● **Work to be completed**
Exactly as they appear below, repeat the lines from the one with "Formulating the decision" through the one with "We frame the", and no others.
══ Data for analysis
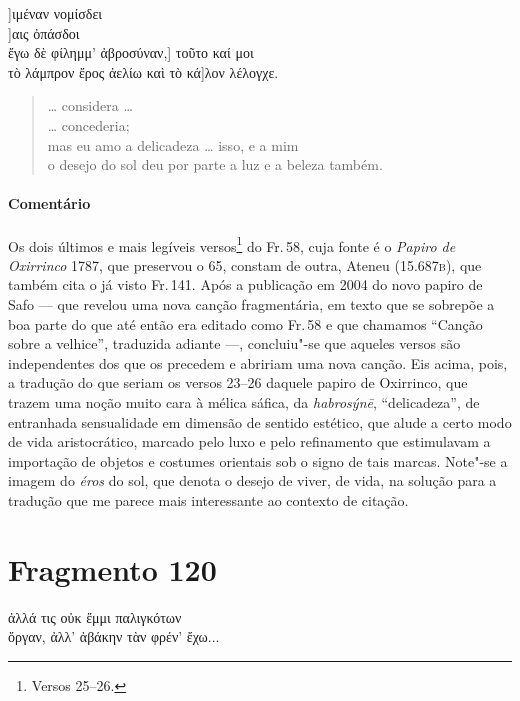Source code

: \begin{gkverse}
]ιμέναν νομίσδει\\
    ]αις ὀπάσδοι\\
ἔγω δὲ φίλημμ’ ἀβροσύναν,\qquad       ] τοῦτο καί μοι\\
τὸ λάμπρον ἔρος ἀελίω καὶ τὸ κά]λον λέλογχε.
\end{gkverse}

\begin{verse}
\ldots{} considera \ldots{}\\
\ldots{} concederia;\\
mas eu amo a delicadeza \ldots{} isso, e a mim\\
o desejo do sol deu por parte a luz e a beleza também.
\end{verse}

\medskip

{\paragraph{Comentário} Os dois últimos e mais legíveis versos\footnote{Versos 25--26.} do Fr.\,58, cuja fonte é o
\emph{Papiro de Oxirrinco} 1787, que preservou o 65, constam de outra, Ateneu (15.687\textsc{b}), que também cita o já visto Fr.\,141. Após a publicação em 2004 do
novo papiro de Safo --- que revelou uma nova canção fragmentária, em texto que se
sobrepõe a boa parte do que até então era editado como Fr.\,58 e que chamamos ``Canção sobre a velhice'', traduzida adiante ---, concluiu"-se que aqueles
versos são independentes dos que os precedem e abririam uma nova canção. Eis acima, pois, a tradução do que seriam os versos 23--26 daquele papiro de Oxirrinco, que
trazem uma noção muito cara à mélica sáfica, da \emph{habrosýnē}, ``delicadeza'', de entranhada sensualidade em dimensão de sentido
estético, que alude a certo modo de vida aristocrático, marcado pelo luxo e pelo
refinamento que estimulavam a importação de objetos e costumes orientais
sob o signo de tais marcas. Note"-se a imagem do \emph{éros} do sol, que denota o desejo de viver, de vida, na solução para a tradução que me parece mais interessante ao contexto de citação.}

\section{Fragmento 120}

\begin{gkverse}
ἀλλά τις οὐκ ἔμμι παλιγκότων\\
ὄργαν, ἀλλ’ ἀβάκην τὰν φρέν’ ἔχω...
\end{gkverse}

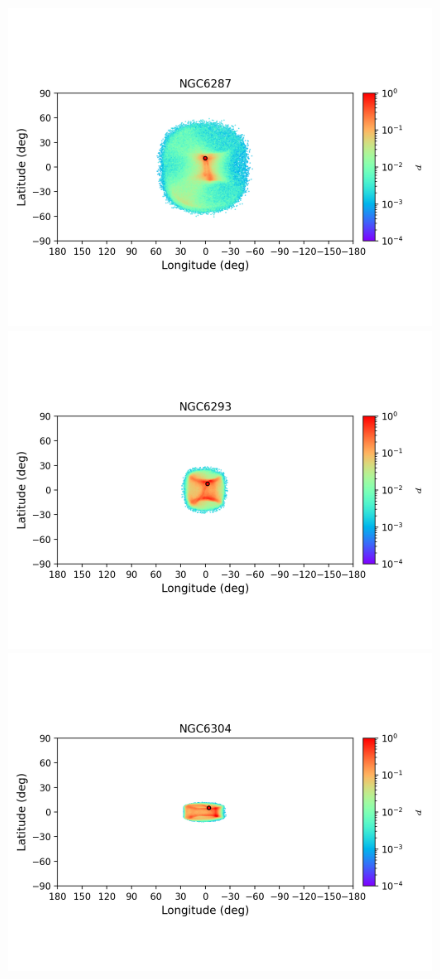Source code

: \begin{figure}
        \includegraphics[clip=true, trim = 0mm 20mm 0mm 10mm, width=1\columnwidth]{images/error_plots_NGC6287.png}
        \includegraphics[clip=true, trim = 0mm 20mm 0mm 10mm, width=1\columnwidth]{images/error_plots_NGC6293.png}
        \includegraphics[clip=true, trim = 0mm 20mm 0mm 10mm, width=1\columnwidth]{images/error_plots_NGC6304.png}

\end{figure}

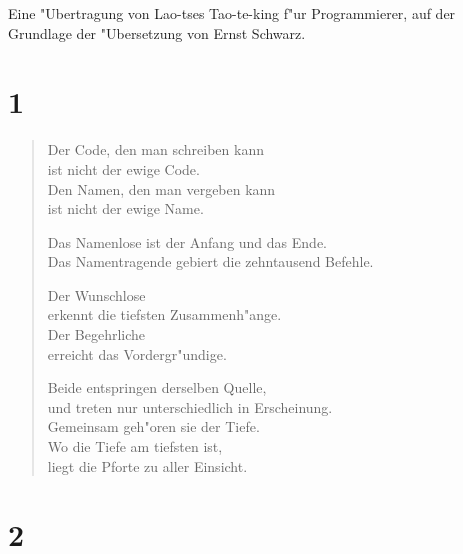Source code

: \documentclass[a4paper,10pt]{book}
\begin{document}
Eine "Ubertragung von Lao-tses Tao-te-king f"ur Programmierer, auf der Grundlage
der "Ubersetzung von Ernst Schwarz.

\chapter{1}

\begin{verse}
Der Code, den man schreiben kann\\
ist nicht der ewige Code.\\
Den Namen, den man vergeben kann\\
ist nicht der ewige Name.

Das Namenlose ist der Anfang und das Ende.\\
Das Namentragende gebiert die zehntausend Befehle.

Der Wunschlose\\
erkennt die tiefsten Zusammenh"ange.\\
Der Begehrliche\\
erreicht das Vordergr"undige.

Beide entspringen derselben Quelle,\\
und treten nur unterschiedlich in Erscheinung.\\
Gemeinsam geh"oren sie der Tiefe.\\
Wo die Tiefe am tiefsten ist,\\
liegt die Pforte zu aller Einsicht.
\end{verse}

\chapter{2}

\begin{verse}
\end{verse}
\end{document}
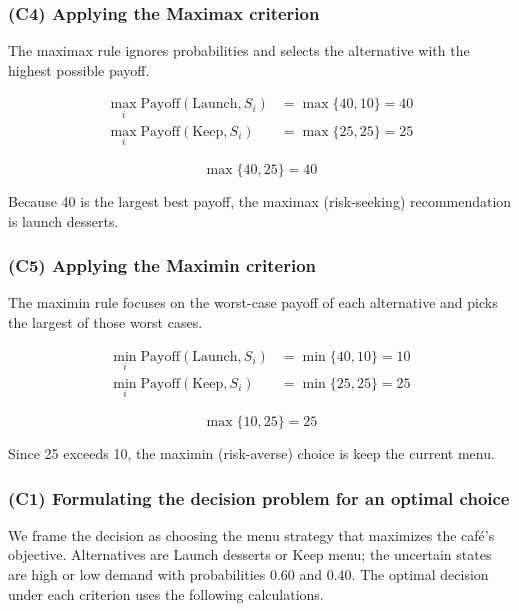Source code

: \subsubsection{(C4) Applying the Maximax criterion}\label{subsubsec:practice-activity-1-solution-1-c4}

The maximax rule ignores probabilities and selects the alternative with the highest possible payoff.

\[
\begin{aligned}
\max_i \text{Payoff}(\text{Launch}, S_i) &= \max\{40, 10\} = 40\\
\max_i \text{Payoff}(\text{Keep}, S_i) &= \max\{25, 25\} = 25
\end{aligned}
\]

\[
\max\{40, 25\} = 40
\]

Because 40 is the largest best payoff, the maximax (risk-seeking) recommendation is launch desserts.

\subsubsection{(C5) Applying the Maximin criterion}\label{subsubsec:practice-activity-1-solution-1-c5}

The maximin rule focuses on the worst-case payoff of each alternative and picks the largest of those worst cases.

\[
\begin{aligned}
\min_i \text{Payoff}(\text{Launch}, S_i) &= \min\{40, 10\} = 10\\
\min_i \text{Payoff}(\text{Keep}, S_i) &= \min\{25, 25\} = 25
\end{aligned}
\]

\[
\max\{10, 25\} = 25
\]

Since 25 exceeds 10, the maximin (risk-averse) choice is keep the current menu.

\subsubsection{(C1) Formulating the decision problem for an optimal choice}\label{subsubsec:practice-activity-1-solution-1-c1}

We frame the decision as choosing the menu strategy that maximizes the café's objective. Alternatives are
Launch desserts or Keep menu; the uncertain states are high or low demand with
probabilities 0.60 and 0.40. The optimal decision under each criterion uses the following calculations.

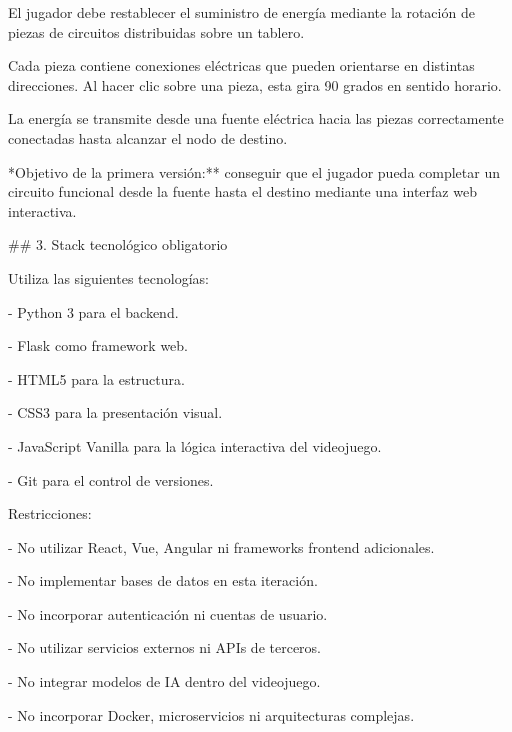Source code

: \noindent El jugador debe restablecer el suministro de energía mediante la rotación de piezas de circuitos distribuidas sobre un tablero.\par
\par\smallskip
\noindent Cada pieza contiene conexiones eléctricas que pueden orientarse en distintas direcciones. Al hacer clic sobre una pieza, esta gira 90 grados en sentido horario.\par
\par\smallskip
\noindent La energía se transmite desde una fuente eléctrica hacia las piezas correctamente conectadas hasta alcanzar el nodo de destino.\par
\par\smallskip
\noindent **Objetivo de la primera versión:** conseguir que el jugador pueda completar un circuito funcional desde la fuente hasta el destino mediante una interfaz web interactiva.\par
\par\smallskip
\noindent \#\# 3. Stack tecnológico obligatorio\par
\par\smallskip
\noindent Utiliza las siguientes tecnologías:\par
\par\smallskip
\noindent - Python 3 para el backend.\par
\noindent - Flask como framework web.\par
\noindent - HTML5 para la estructura.\par
\noindent - CSS3 para la presentación visual.\par
\noindent - JavaScript Vanilla para la lógica interactiva del videojuego.\par
\noindent - Git para el control de versiones.\par
\par\smallskip
\noindent Restricciones:\par
\par\smallskip
\noindent - No utilizar React, Vue, Angular ni frameworks frontend adicionales.\par
\noindent - No implementar bases de datos en esta iteración.\par
\noindent - No incorporar autenticación ni cuentas de usuario.\par
\noindent - No utilizar servicios externos ni APIs de terceros.\par
\noindent - No integrar modelos de IA dentro del videojuego.\par
\noindent - No incorporar Docker, microservicios ni arquitecturas complejas.\par
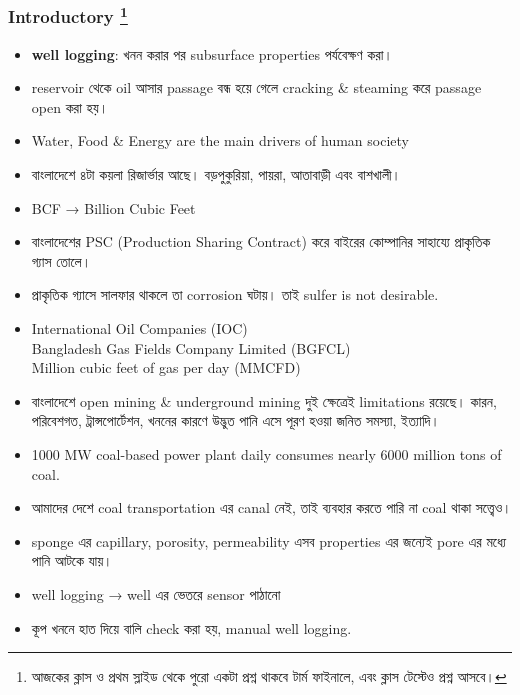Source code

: \documentclass{article}
\begin{document}
\subsubsection*{Introductory \footnote{{\bengalifont আজকের ক্লাস ও প্রথম স্লাইড থেকে পুরো একটা প্রশ্ন থাকবে টার্ম ফাইনালে, এবং ক্লাস টেস্টেও প্রশ্ন আসবে। }}}
\begin{itemize}
    \item \textbf{well logging}: {\bengalifont খনন করার পর subsurface properties পর্যবেক্ষণ করা। }
    \item {\bengalifont reservoir থেকে oil আসার passage বন্ধ হয়ে গেলে cracking \& steaming করে passage open করা হয়। }
    \item Water, Food \& Energy are the main drivers of human society
    \item {\bengalifont বাংলাদেশে ৪টা কয়লা রিজার্ভার আছে। বড়পুকুরিয়া, পায়রা, আতাবাড়ী এবং বাশখালী। }
    \item BCF → Billion Cubic Feet
    \item {\bengalifont বাংলাদেশের PSC (Production Sharing Contract) করে বাইরের কোম্পানির সাহায্যে প্রাকৃতিক গ্যাস তোলে। }
    \item {\bengalifont প্রাকৃতিক গ্যাসে সালফার থাকলে তা corrosion ঘটায়। তাই sulfer is not desirable.}
    \item International Oil Companies (IOC)\\ Bangladesh Gas Fields Company Limited (BGFCL)\\ Million cubic feet of gas per day (MMCFD)
    \item {\bengalifont বাংলাদেশে open mining \& underground mining দুই ক্ষেত্রেই limitations রয়েছে। কারন, পরিবেশগত, ট্রান্সপোর্টেশন, খননের কারণে উদ্ভুত পানি এসে পূরণ হওয়া জনিত সমস্যা, ইত্যাদি। }
    \item 1000 MW coal-based power plant daily consumes nearly 6000 million tons of coal. 
    \item {\bengalifont আমাদের দেশে coal transportation এর canal নেই, তাই ব্যবহার করতে পারি না coal থাকা সত্ত্বেও। }
    \item {\bengalifont sponge এর capillary, porosity, permeability এসব properties এর জন্যেই pore এর মধ্যে পানি আটকে যায়। }
    \item {\bengalifont well logging → well এর ভেতরে sensor পাঠানো}
    \item {\bengalifont কূপ খননে হাত দিয়ে বালি check করা হয়, manual well logging. }
\end{itemize}

\newpage
\end{document}
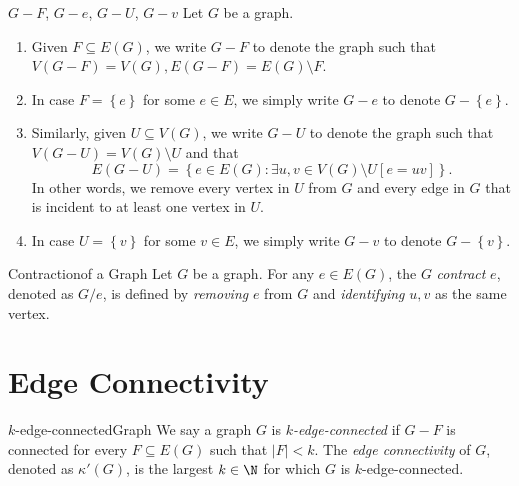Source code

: \documentclass[co342]{subfiles}
\begin{document}
    \begin{notation}{$G-F$, $G-e$, $G-U$, $G-v$}{}
        Let $G$ be a graph. 
        \begin{enumerate}
            \item Given $F\subseteq E\left( G \right)$, we write $G-F$ to denote the graph such that $V\left( G-F \right) = V\left( G \right) , E\left( G-F \right) = E\left( G \right) \setminus F$. 
            \item In case $F=\left\lbrace e \right\rbrace$ for some $e\in E$, we simply write $G-e$ to denote $G-\left\lbrace e \right\rbrace$. 
            \item Similarly, given $U\subseteq V\left( G \right) $, we write $G-U$ to denote the graph such that $V\left( G-U \right) = V\left( G \right) \setminus U$ and that
                \begin{equation*}
                    E\left( G-U \right) = \left\lbrace e\in E\left( G \right) : \exists u,v\in V\left( G \right) \setminus U\left[ e=uv \right]  \right\rbrace .
                \end{equation*}
                In other words, we remove every vertex in $U$ from $G$ and every edge in $G$ that is incident to at least one vertex in $U$.
            \item In case $U=\left\lbrace v \right\rbrace$ for some $v\in E$, we simply write $G-v$ to denote $G-\left\lbrace v \right\rbrace$.
        \end{enumerate}
    \end{notation}

    \begin{definition}{Contraction}{of a Graph}
        Let $G$ be a graph. For any $e\in E\left( G \right)$, the $G$ \emph{contract} $e$, denoted as $G /e$, is defined by \textit{removing} $e$ from $G$ and \textit{identifying} $u,v$ as the same vertex.
    \end{definition}

    \section{Edge Connectivity}
    
    \begin{definition}{$k$-edge-connected}{Graph}
        We say a graph $G$ is \emph{$k$-edge-connected} if $G-F$ is connected for every $F\subseteq E\left( G \right)$ such that $\left| F \right| < k$. The \emph{edge connectivity} of $G$, denoted as $\kappa'\left( G \right)$, is the largest $k\in\N$ for which $G$ is $k$-edge-connected.
    \end{definition}
\end{document}
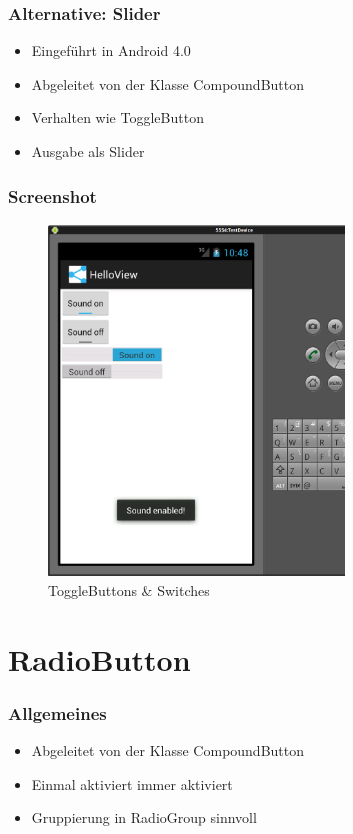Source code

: \begin{frame}
   \frametitle{Alternative: Slider}
   \begin{itemize}
      \item Eingeführt in Android 4.0
      \item Abgeleitet von der Klasse CompoundButton
      \item Verhalten wie ToggleButton
      \item Ausgabe als Slider
   \end{itemize}

	
\end{frame}

\begin{frame}
   \frametitle{Screenshot}
	\begin{figure}[h!]
	  \centering
	  \includegraphics[width=0.7\textwidth]{pictures/toggle_switches.ps}
	  \caption{
		  ToggleButtons \& Switches
	  }
	  \label{fig:toggle_switches}
	\end{figure}
\end{frame}

\section{RadioButton}
\begin{frame}
   \frametitle{Allgemeines}
   \begin{itemize}
      \item Abgeleitet von der Klasse CompoundButton
      \item Einmal aktiviert immer aktiviert
      \item Gruppierung in RadioGroup sinnvoll
   \end{itemize}

	
\end{frame}

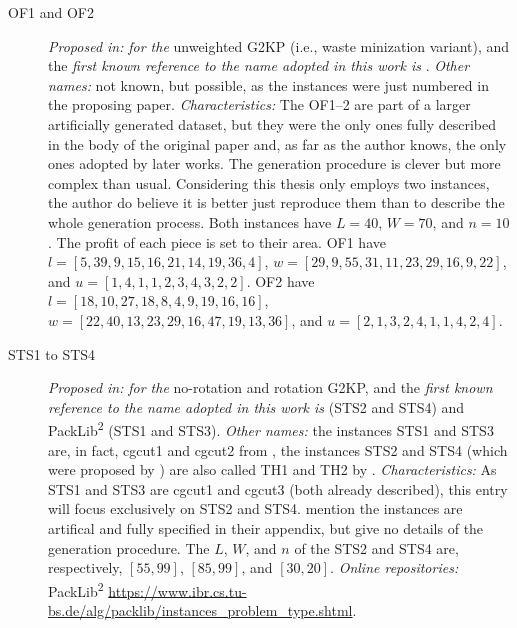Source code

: \documentclass[ppgc,tese,english,formais,babel]{iiufrgs}
\begin{document}
\begin{description}
\item [OF1 and OF2] \emph{Proposed in:} \citet{oliveira:1990} \emph{for the} unweighted G2KP (i.e., waste minization variant), and the \emph{first known reference to the name adopted in this work is} \citet{hifi:2001}. \emph{Other names:} not known, but possible, as the instances were just numbered in the proposing paper. \emph{Characteristics: } The OF1--2 are part of a larger artificially generated dataset, but they were the only ones fully described in the body of the original paper and, as far as the author knows, the only ones adopted by later works. The generation procedure is clever but more complex than usual. Considering this thesis only employs two instances, the author do believe it is better just reproduce them than to describe the whole generation process. Both instances have \(L = 40\), \(W = 70\), and \(n = 10\). The profit of each piece is set to their area. OF1 have \(l = [5, 39, 9, 15, 16, 21, 14, 19, 36, 4]\), \(w = [29, 9, 55, 31, 11, 23, 29, 16, 9, 22]\), and \(u = [1, 4, 1, 1, 2, 3, 4, 3, 2, 2]\). OF2 have \(l = [18, 10, 27, 18, 8, 4, 9, 19, 16, 16]\), \(w = [22, 40, 13, 23, 29, 16, 47, 19, 13, 36]\), and \(u = [2, 1, 3, 2, 4, 1, 1, 4, 2, 4]\).
\item [STS1 to STS4] \emph{Proposed in:} \citet{tschoke:1995} \emph{for the} no-rotation and rotation G2KP, and the \emph{first known reference to the name adopted in this work is} \citet{alvarez:2002:tabu} (STS2 and STS4) and PackLib\textsuperscript{2} (STS1 and STS3). \emph{Other names:} the instances STS1 and STS3 are, in fact, cgcut1 and cgcut2 from \citet{cw:1977}, the instances STS2 and STS4 (which were proposed by \citet{tschoke:1995}) are also called TH1 and TH2 by \citet{fayard:1998}. \emph{Characteristics: } As STS1 and STS3 are cgcut1 and cgcut3 (both already described), this entry will focus exclusively on STS2 and STS4. \citet{tschoke:1995} mention the instances are artifical and fully specified in their appendix, but give no details of the generation procedure. The \(L\), \(W\), and \(n\) of the STS2 and STS4 are, respectively, \([55, 99]\), \([85, 99]\), and \([30, 20]\). \emph{Online repositories:} PackLib\textsuperscript{2} \url{https://www.ibr.cs.tu-bs.de/alg/packlib/instances_problem_type.shtml}.

\end{description}
\end{document}
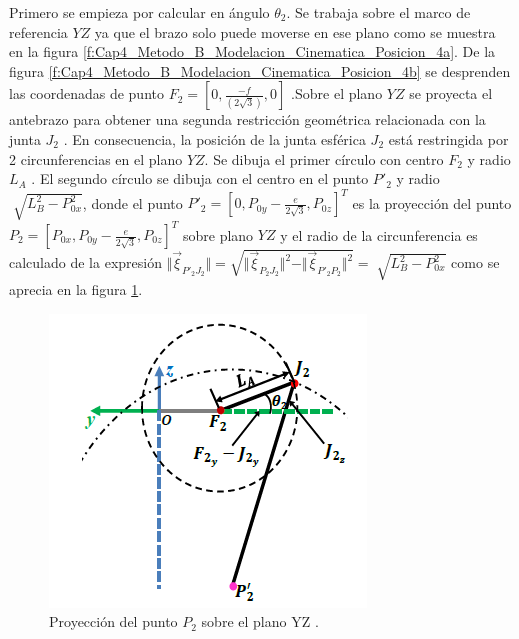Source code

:       Primero se empieza por calcular en ángulo $\theta_2$. Se trabaja sobre el marco de referencia $YZ$ ya que el brazo   solo puede moverse en ese plano como se muestra en la figura \ref{f:Cap4_Metodo_B_Modelacion_Cinematica_Posicion_4a}. De la figura \ref{f:Cap4_Metodo_B_Modelacion_Cinematica_Posicion_4b} se desprenden las coordenadas de punto $F_2=\left[0,\frac{-f}{(2\sqrt{3})},0\right]$ .Sobre el plano $ YZ $ se proyecta el antebrazo para obtener una segunda restricción geométrica relacionada con la junta  \( J_{2} \) . En consecuencia, la posición de la junta esférica  \( J_{2} \)  está restringida por 2 circunferencias en el plano $YZ$. Se dibuja el primer círculo con centro  \( F_{2} \)  y radio  \( L_{A} \) . El segundo círculo se dibuja con el centro en el punto  \( P'_{2} \)  y radio  \( \sqrt[]{L_{B}^{2}-P_{0x}^{2}} \), donde el punto $P'_{2}=\left[0,P_{0y}-\frac{e}{2\sqrt{3}},P_{0z}\right]^T$ es la proyección del punto $P_{2}=\left[P_{0x},P_{0y}-\frac{e}{2\sqrt{3}},P_{0z}\right]^T$ sobre plano $YZ$ y el radio de la circunferencia es calculado de la expresión  $\Vert \overrightarrow{\xi}_{P'_2J_2} \Vert = \sqrt{\Vert \overrightarrow{\xi}_{P_2J_2}\Vert^2-\Vert \overrightarrow{\xi}_{P'_2P_2}\Vert^2 }=\sqrt[]{L_{B}^{2}-P_{0x}^{2}}$       como se aprecia en la figura \ref{f:f:Cap4_Metodo_B_Modelacion_Cinematica_Posicion_44}.
      
     \newpage

            \begin{figure}[htb]
                 \centering
               \includegraphics[width=0.7\linewidth]{Main/Chapter4/Images4/Metodo_B_Modelacion_Cinematica_Posicion_4b.png}
               \caption{Proyección del punto $P_2$ sobre el plano YZ \cite{Path_Planning_and_Trajectory_Optimization}.}
               \label{f:f:Cap4_Metodo_B_Modelacion_Cinematica_Posicion_44}
            \end{figure}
════
● **Exercise output**
\subsubsection{(C1) Formulating the decision problem for an optimal choice}\label{subsubsec:practice-activity-1-solution-1-c1}

We frame the decision as choosing the menu strategy that maximizes the café's objective. Alternatives are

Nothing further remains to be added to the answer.